* **Dataset**:
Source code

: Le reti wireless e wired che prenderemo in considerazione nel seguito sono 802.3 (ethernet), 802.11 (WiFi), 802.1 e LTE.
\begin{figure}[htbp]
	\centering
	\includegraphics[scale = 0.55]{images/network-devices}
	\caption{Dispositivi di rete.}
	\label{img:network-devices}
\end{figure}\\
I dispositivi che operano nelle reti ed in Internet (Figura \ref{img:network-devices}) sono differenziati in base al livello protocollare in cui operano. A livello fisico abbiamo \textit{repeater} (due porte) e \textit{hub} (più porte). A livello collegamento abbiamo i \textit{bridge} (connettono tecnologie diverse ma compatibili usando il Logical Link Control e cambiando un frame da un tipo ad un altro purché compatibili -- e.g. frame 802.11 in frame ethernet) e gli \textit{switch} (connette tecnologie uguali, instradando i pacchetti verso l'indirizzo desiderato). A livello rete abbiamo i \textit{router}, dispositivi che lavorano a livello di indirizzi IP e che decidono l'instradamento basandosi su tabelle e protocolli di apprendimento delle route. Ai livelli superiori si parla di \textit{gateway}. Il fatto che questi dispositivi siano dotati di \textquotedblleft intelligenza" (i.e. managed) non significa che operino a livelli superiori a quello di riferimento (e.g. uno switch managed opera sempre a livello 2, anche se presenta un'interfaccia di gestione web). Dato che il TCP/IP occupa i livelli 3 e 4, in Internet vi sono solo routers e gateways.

* **What the task requires**: Exactly as given, set down all of the lines above.

* **Task output**:
Source code

: Le reti wireless e wired che prenderemo in considerazione nel seguito sono 802.3 (ethernet), 802.11 (WiFi), 802.1 e LTE.
\begin{figure}[htbp]
	\centering
	\includegraphics[scale = 0.55]{images/network-devices}
	\caption{Dispositivi di rete.}
	\label{img:network-devices}
\end{figure}\\
I dispositivi che operano nelle reti ed in Internet (Figura \ref{img:network-devices}) sono differenziati in base al livello protocollare in cui operano. A livello fisico abbiamo \textit{repeater} (due porte) e \textit{hub} (più porte). A livello collegamento abbiamo i \textit{bridge} (connettono tecnologie diverse ma compatibili usando il Logical Link Control e cambiando un frame da un tipo ad un altro purché compatibili -- e.g. frame 802.11 in frame ethernet) e gli \textit{switch} (connette tecnologie uguali, instradando i pacchetti verso l'indirizzo desiderato). A livello rete abbiamo i \textit{router}, dispositivi che lavorano a livello di indirizzi IP e che decidono l'instradamento basandosi su tabelle e protocolli di apprendimento delle route. Ai livelli superiori si parla di \textit{gateway}. Il fatto che questi dispositivi siano dotati di \textquotedblleft intelligenza" (i.e. managed) non significa che operino a livelli superiori a quello di riferimento (e.g. uno switch managed opera sempre a livello 2, anche se presenta un'interfaccia di gestione web). Dato che il TCP/IP occupa i livelli 3 e 4, in Internet vi sono solo routers e gateways.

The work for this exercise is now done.